_To do_
The lines wanted are those in the data below that include "resume".

Data excerpts

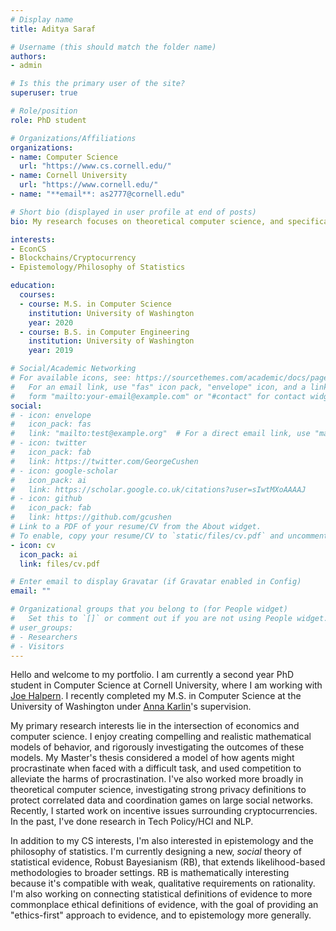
 ```yaml
---
# Display name
title: Aditya Saraf

# Username (this should match the folder name)
authors:
- admin

# Is this the primary user of the site?
superuser: true

# Role/position
role: PhD student

# Organizations/Affiliations
organizations:
- name: Computer Science
  url: "https://www.cs.cornell.edu/"
- name: Cornell University
  url: "https://www.cornell.edu/"
- name: "**email**: as2777@cornell.edu"

# Short bio (displayed in user profile at end of posts)
bio: My research focuses on theoretical computer science, and specifically the intersection between computer science and economics.

interests:
- EconCS
- Blockchains/Cryptocurrency
- Epistemology/Philosophy of Statistics

education:
  courses:
  - course: M.S. in Computer Science
    institution: University of Washington
    year: 2020
  - course: B.S. in Computer Engineering
    institution: University of Washington
    year: 2019

# Social/Academic Networking
# For available icons, see: https://sourcethemes.com/academic/docs/page-builder/#icons
#   For an email link, use "fas" icon pack, "envelope" icon, and a link in the
#   form "mailto:your-email@example.com" or "#contact" for contact widget.
social:
# - icon: envelope
#   icon_pack: fas
#   link: "mailto:test@example.org"  # For a direct email link, use "mailto:test@example.org".
# - icon: twitter
#   icon_pack: fab
#   link: https://twitter.com/GeorgeCushen
# - icon: google-scholar
#   icon_pack: ai
#   link: https://scholar.google.co.uk/citations?user=sIwtMXoAAAAJ
# - icon: github
#   icon_pack: fab
#   link: https://github.com/gcushen
# Link to a PDF of your resume/CV from the About widget.
# To enable, copy your resume/CV to `static/files/cv.pdf` and uncomment the lines below.
- icon: cv
  icon_pack: ai
  link: files/cv.pdf

# Enter email to display Gravatar (if Gravatar enabled in Config)
email: ""

# Organizational groups that you belong to (for People widget)
#   Set this to `[]` or comment out if you are not using People widget.
# user_groups:
# - Researchers
# - Visitors
---
```


Hello and welcome to my portfolio. I am currently a second year PhD student in Computer Science at Cornell University, where I am working with [Joe Halpern](https://www.cs.cornell.edu/home/halpern/). I recently completed my M.S. in Computer Science at the University of Washington under [Anna Karlin](https://homes.cs.washington.edu/~karlin/)'s supervision.

My primary research interests lie in the intersection of economics and computer science. I enjoy creating compelling and realistic mathematical models of behavior, and rigorously investigating the outcomes of these models. My Master's thesis considered a model of how agents might procrastinate when faced with a difficult task, and used competition to alleviate the harms of procrastination. I've also worked more broadly in theoretical computer science, investigating strong privacy definitions to protect correlated data and coordination games on large social networks. Recently, I started work on incentive issues surrounding cryptocurrencies. In the past, I've done research in Tech Policy/HCI and NLP.
<!-- I've recently worked on mechanisms for Bayesian differential privacy, a stronger version of the well-studied differential privacy that better protects correlated data. I have also investigated a unique property testing setting for graph properties, where the input graph was *hidden* by an oracle. Some graph properties are efficiently certifiable in this setting; we provided a partial classification. In the past, I've done research in Tech Policy/HCI and Natural Language Processing. -->

In addition to my CS interests, I'm also interested in epistemology and the philosophy of statistics. I'm currently designing a new, *social* theory of statistical evidence, Robust Bayesianism (RB), that extends likelihood-based methodologies to broader settings. RB is mathematically interesting because it's compatible with weak, qualitative requirements on rationality. I'm also working on connecting statistical definitions of evidence to more commonplace ethical definitions of evidence, with the goal of providing an "ethics-first" approach to evidence, and to epistemology more generally.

_Task result_
# Link to a PDF of your resume/CV from the About widget.
# To enable, copy your resume/CV to `static/files/cv.pdf` and uncomment the lines below.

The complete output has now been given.